*** DATA PROVIDED ***

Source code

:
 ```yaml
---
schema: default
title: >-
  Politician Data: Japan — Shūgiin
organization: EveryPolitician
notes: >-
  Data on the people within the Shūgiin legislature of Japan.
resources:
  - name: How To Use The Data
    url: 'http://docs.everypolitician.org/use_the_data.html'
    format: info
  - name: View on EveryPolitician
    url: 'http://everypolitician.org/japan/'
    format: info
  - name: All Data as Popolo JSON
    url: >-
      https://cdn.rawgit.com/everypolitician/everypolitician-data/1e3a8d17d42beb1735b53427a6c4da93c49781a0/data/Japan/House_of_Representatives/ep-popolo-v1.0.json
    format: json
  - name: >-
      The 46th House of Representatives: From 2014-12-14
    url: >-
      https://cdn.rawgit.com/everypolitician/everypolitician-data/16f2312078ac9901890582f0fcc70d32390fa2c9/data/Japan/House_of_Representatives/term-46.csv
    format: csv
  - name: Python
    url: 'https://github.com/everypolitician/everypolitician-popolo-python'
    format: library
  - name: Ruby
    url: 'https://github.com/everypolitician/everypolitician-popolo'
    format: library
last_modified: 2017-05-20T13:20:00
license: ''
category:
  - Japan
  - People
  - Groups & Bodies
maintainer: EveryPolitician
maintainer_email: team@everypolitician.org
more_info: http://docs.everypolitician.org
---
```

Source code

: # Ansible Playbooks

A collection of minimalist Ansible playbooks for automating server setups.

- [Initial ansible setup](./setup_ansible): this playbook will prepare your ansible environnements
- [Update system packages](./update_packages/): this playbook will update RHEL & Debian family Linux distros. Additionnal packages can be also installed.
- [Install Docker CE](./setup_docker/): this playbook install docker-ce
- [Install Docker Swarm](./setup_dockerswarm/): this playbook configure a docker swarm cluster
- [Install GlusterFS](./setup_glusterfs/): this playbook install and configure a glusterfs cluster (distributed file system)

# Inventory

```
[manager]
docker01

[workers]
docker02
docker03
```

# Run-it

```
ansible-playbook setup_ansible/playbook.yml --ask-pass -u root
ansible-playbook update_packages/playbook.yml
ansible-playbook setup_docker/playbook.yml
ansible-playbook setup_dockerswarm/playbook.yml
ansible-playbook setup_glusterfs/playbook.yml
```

*** End of DATA PROVIDED ***

:: WHAT TO WORK ON ::
Please reproduce every line of the material word for word.

:: EXERCISE ANSWER ::
Source code

:
 ```yaml
---
schema: default
title: >-
  Politician Data: Japan — Shūgiin
organization: EveryPolitician
notes: >-
  Data on the people within the Shūgiin legislature of Japan.
resources:
  - name: How To Use The Data
    url: 'http://docs.everypolitician.org/use_the_data.html'
    format: info
  - name: View on EveryPolitician
    url: 'http://everypolitician.org/japan/'
    format: info
  - name: All Data as Popolo JSON
    url: >-
      https://cdn.rawgit.com/everypolitician/everypolitician-data/1e3a8d17d42beb1735b53427a6c4da93c49781a0/data/Japan/House_of_Representatives/ep-popolo-v1.0.json
    format: json
  - name: >-
      The 46th House of Representatives: From 2014-12-14
    url: >-
      https://cdn.rawgit.com/everypolitician/everypolitician-data/16f2312078ac9901890582f0fcc70d32390fa2c9/data/Japan/House_of_Representatives/term-46.csv
    format: csv
  - name: Python
    url: 'https://github.com/everypolitician/everypolitician-popolo-python'
    format: library
  - name: Ruby
    url: 'https://github.com/everypolitician/everypolitician-popolo'
    format: library
last_modified: 2017-05-20T13:20:00
license: ''
category:
  - Japan
  - People
  - Groups & Bodies
maintainer: EveryPolitician
maintainer_email: team@everypolitician.org
more_info: http://docs.everypolitician.org
---
```

Source code

: # Ansible Playbooks

A collection of minimalist Ansible playbooks for automating server setups.

- [Initial ansible setup](./setup_ansible): this playbook will prepare your ansible environnements
- [Update system packages](./update_packages/): this playbook will update RHEL & Debian family Linux distros. Additionnal packages can be also installed.
- [Install Docker CE](./setup_docker/): this playbook install docker-ce
- [Install Docker Swarm](./setup_dockerswarm/): this playbook configure a docker swarm cluster
- [Install GlusterFS](./setup_glusterfs/): this playbook install and configure a glusterfs cluster (distributed file system)

# Inventory

```
[manager]
docker01

[workers]
docker02
docker03
```

# Run-it

```
ansible-playbook setup_ansible/playbook.yml --ask-pass -u root
ansible-playbook update_packages/playbook.yml
ansible-playbook setup_docker/playbook.yml
ansible-playbook setup_dockerswarm/playbook.yml
ansible-playbook setup_glusterfs/playbook.yml
```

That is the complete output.